23 января 1951 года.
В последнее время много читал, все подряд: Мопассана, Д. Г. Лоуренса, Герхарта Гауптмана, Теодора Драйзера, Шницлера, Свифта.Но из этого чтения я извлек настоящую пользу — у меня появилась новая идея. Я больше не читаю пьесы; вместо этого я раз в неделю хожу в театр. Покупаю билеты, оставляю пальто в гардеробе, собираю труппу и вхожу в фойе с воображаемой программкой в руке. Когда поднимается занавес, со сцены веет прохладным ветерком, и я чувствую запах клея, пыли и папье-маше. На днях посмотрел «Ганса-живодера» Цукмайера; завтра у меня в программе Нестрой с пьесой «Кавалер роз».

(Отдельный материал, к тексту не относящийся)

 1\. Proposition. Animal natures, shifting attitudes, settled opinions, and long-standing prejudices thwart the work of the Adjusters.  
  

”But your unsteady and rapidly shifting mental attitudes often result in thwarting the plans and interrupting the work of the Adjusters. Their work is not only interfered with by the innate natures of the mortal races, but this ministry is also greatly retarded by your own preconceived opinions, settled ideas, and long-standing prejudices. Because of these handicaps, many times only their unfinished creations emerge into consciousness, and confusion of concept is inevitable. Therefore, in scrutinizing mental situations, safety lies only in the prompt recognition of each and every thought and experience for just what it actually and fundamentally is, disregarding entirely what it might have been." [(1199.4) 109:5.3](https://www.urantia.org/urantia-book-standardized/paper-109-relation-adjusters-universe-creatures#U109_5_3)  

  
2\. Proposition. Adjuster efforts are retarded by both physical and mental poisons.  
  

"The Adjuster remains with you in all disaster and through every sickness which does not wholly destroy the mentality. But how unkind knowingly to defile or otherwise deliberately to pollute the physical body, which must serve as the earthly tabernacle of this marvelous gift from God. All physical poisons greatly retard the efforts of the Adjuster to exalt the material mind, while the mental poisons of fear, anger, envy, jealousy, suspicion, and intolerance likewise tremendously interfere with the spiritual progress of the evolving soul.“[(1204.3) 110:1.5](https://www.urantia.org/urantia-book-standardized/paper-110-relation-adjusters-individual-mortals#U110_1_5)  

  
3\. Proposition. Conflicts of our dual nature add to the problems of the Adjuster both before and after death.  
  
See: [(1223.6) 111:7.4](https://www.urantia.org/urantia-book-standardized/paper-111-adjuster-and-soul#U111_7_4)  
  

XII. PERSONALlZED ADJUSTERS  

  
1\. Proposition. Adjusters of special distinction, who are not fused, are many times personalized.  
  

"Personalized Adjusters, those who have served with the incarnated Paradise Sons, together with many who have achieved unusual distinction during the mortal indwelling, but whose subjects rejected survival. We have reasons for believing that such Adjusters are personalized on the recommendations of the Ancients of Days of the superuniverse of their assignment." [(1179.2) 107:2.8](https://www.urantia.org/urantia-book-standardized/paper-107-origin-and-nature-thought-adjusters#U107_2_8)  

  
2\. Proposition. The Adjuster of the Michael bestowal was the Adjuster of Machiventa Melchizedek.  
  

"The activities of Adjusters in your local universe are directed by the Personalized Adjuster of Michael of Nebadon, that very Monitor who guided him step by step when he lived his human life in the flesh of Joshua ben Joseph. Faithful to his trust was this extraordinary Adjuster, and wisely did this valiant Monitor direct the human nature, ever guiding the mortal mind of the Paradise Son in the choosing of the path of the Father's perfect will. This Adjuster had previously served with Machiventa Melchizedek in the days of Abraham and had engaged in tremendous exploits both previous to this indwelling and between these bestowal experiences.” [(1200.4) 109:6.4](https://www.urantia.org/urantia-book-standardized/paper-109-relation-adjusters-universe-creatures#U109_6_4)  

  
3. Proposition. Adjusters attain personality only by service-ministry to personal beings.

Мой мир фантазий настолько совершенен, что в конце пьесы Цукмайера я едва удержался, чтобы не захлопать.
30 марта 1951 года.
Кошмарные разговоры о еде, как обычно в течение русского месяца. Небольшое изменение в меню, и мы сразу оказались во власти банальности. Я только что разозлил Дёница, рассказав в саду, как в конце 1939-го Гитлер посылал свой четырехмоторный самолет в Позен за рождественскими гусями. Пилот Гитлера Баур в оправдание говорил, что самолет, который почти не используется, должен иногда совершать полеты для профилактики. Гусей Гитлер отправлял в подарок близким друзьям. Любопытная смесь буржуазной заботы и расточительности монарха, но Дёниц видит в этом лишь нарушение приличий. Он пришел в сильное волнение, но в конечном счете нашел выход, отказавшись поверить в мою историю.
2 апреля 1951 года.
Последние дни моего отпуска, который я устраиваю раз в полгода. Каждую ночь принимаю таблетку снотворного. Но сегодня меня переполняют эмоции благодаря письму от моей секретарши фрау Кемпф. Пол Генри Нитце, который много меня допрашивал по поводу вооружений и воздушных бомбардировок, пока я находился в Фленсбурге, и который сейчас занимает солидный пост директора отдела стратегического планирования в Государственном департаменте, выразил в письме сочувствие к моему положению в Шпандау.
4 апреля 1951 года.
Это проявление внимания имеет для меня большое значение, хотя в целом письмо лишь выражает сожаление по поводу того, что Нитце ничем не может Мне помочь. Что такого в этом письме? Почему оно меня так взволновало? Возможно, все дело в том, что в этом мире чиновников, охранников и директоров со мной говорит человек моего круга и положения. Какими бы дружелюбными ни были охранники, мне приятно, когда меня хоть раз не называют «номером пятым».
5 апреля 1951 года.
Архитектор часто автоматически подсчитывает «кубатуру» здания, вот и я только что прикинул, что объем тюрьмы, в которой содержат нас, семерых заключенных, составляет примерно тридцать восемь тысяч кубических метров. По сегодняшним ценам строительство такого помещения обошлось бы в семь-восемь миллионов марок. Таким образом, моя одна седьмая часть, размером с небольшой дворец, стоит более миллиона марок[12]. Никогда еще не жил с таким размахом.У нас три кухни: одна для нас, одна для охранников и одна для директоров. Охранникам и директорам еду подают официантки; но, конечно, не нам, хотя в газетах писали, что каждого из нас обслуживают три официантки. Есть секретари, электрики, истопники, уборщицы и прачки. Мы сами поддерживаем порядок в нашей части тюрьмы; мы сами стираем свое белье и приносим себе еду. Тем не менее, на нас работают два повара и два санитара.
Два года назад берлинским властям разрешили вдвое урезать расходы, составлявшие примерно 400 000 марок в год. Число работников тогда сократилось с пятидесяти до тридцати человек. Тем не менее, по моим подсчетам тюрьма обходится примерно в 300 000 марок. Еще 400 000 уходит на содержание охраны западных стран, состоящей из двадцати четырех человек. А еще расходы на ремонт и обслуживание здания. Через пятнадцать лет, когда придет время моего освобождения, в Шпандау будет вложено 15 миллионов марок.
Годовой бюджет Шпандау примерно соответствует сумме, которая тратилась на содержание Бергхофа.